START Task data
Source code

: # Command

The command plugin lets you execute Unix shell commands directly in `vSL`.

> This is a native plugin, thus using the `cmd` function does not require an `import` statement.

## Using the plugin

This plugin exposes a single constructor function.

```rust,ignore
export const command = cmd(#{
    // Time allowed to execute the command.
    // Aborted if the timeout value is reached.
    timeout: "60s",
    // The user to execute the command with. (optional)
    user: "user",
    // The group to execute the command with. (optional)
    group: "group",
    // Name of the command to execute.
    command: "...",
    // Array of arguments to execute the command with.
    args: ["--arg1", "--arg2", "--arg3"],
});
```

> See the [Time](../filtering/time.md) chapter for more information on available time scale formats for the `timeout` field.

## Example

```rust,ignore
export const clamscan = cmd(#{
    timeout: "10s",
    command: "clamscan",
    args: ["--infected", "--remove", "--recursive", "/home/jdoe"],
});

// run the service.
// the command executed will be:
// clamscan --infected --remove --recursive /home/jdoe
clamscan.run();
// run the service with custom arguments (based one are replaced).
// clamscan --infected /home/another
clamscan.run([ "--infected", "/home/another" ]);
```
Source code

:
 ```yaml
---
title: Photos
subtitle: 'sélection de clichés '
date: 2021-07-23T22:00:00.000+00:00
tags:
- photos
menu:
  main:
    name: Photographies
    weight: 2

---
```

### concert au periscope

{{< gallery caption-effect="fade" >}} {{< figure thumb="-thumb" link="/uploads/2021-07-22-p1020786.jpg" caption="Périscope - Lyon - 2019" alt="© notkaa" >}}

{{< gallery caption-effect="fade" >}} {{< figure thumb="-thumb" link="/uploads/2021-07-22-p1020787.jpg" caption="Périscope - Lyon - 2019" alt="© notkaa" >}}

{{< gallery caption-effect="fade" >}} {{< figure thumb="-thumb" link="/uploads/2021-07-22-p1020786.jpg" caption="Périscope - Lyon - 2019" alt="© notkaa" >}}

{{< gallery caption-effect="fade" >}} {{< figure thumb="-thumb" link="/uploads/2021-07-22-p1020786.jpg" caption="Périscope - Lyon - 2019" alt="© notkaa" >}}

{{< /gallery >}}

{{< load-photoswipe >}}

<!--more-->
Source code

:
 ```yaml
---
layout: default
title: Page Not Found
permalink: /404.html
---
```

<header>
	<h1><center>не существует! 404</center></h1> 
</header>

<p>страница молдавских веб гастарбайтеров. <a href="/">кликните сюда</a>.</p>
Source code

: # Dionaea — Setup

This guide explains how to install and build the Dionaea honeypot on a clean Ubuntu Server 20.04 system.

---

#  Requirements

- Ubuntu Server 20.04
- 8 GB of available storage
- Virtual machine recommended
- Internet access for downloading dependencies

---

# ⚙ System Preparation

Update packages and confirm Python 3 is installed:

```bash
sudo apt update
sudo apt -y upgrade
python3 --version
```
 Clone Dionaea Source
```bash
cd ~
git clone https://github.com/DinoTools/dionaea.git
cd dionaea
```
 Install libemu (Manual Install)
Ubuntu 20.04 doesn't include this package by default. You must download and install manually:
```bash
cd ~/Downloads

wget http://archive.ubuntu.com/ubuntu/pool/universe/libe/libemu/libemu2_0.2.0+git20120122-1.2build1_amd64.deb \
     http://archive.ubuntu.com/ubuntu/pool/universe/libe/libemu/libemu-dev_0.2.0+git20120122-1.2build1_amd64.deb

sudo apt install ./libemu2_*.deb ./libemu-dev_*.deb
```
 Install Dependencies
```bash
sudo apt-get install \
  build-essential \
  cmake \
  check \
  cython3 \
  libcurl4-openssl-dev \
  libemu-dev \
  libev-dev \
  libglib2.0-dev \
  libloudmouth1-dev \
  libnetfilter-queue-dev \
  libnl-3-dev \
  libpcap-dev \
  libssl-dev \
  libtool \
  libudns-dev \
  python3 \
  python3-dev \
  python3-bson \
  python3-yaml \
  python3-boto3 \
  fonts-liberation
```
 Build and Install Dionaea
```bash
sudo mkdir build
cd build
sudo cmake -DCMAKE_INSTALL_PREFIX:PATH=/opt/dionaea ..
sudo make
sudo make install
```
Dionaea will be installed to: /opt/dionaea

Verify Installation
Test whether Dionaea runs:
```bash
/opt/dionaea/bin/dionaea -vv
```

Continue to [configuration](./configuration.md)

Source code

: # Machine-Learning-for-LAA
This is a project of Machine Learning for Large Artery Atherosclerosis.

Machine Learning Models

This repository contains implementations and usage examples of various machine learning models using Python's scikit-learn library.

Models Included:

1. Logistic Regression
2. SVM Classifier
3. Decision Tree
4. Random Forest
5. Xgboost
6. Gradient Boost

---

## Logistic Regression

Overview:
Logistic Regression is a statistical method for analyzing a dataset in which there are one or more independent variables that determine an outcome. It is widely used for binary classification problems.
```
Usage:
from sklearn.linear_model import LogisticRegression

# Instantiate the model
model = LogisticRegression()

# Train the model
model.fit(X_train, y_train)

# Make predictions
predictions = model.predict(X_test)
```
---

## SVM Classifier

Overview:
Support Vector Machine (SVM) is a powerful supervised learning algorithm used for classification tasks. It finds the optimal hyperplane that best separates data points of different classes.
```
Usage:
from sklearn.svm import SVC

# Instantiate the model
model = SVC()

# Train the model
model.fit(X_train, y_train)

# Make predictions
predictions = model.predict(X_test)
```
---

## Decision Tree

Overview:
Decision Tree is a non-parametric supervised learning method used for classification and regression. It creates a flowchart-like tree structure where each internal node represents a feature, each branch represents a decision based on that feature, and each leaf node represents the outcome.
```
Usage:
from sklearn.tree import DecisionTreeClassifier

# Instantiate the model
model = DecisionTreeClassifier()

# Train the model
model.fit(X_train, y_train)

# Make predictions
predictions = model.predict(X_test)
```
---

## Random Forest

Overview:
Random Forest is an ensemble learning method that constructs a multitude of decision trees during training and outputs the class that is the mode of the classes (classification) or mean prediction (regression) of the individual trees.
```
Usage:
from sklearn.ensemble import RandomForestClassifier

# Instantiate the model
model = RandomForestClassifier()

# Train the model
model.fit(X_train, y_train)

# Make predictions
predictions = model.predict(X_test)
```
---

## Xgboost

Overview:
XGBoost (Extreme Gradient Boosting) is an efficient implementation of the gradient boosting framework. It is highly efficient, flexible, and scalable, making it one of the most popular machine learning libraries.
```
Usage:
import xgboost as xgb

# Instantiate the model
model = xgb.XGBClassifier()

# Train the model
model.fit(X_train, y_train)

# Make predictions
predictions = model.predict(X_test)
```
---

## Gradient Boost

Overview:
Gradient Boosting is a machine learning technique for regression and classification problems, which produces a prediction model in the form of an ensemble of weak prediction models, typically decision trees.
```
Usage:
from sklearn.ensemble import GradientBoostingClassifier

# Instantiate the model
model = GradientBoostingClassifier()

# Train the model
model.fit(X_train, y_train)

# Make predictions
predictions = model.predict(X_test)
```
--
END Task data
**Work item:** Output only the lines that run from the one containing "## Gradient Boost" through the last line of the material above, both included.

**The answer:**
## Gradient Boost

Overview:
Gradient Boosting is a machine learning technique for regression and classification problems, which produces a prediction model in the form of an ensemble of weak prediction models, typically decision trees.
```
Usage:
from sklearn.ensemble import GradientBoostingClassifier

# Instantiate the model
model = GradientBoostingClassifier()

# Train the model
model.fit(X_train, y_train)

# Make predictions
predictions = model.predict(X_test)
```
--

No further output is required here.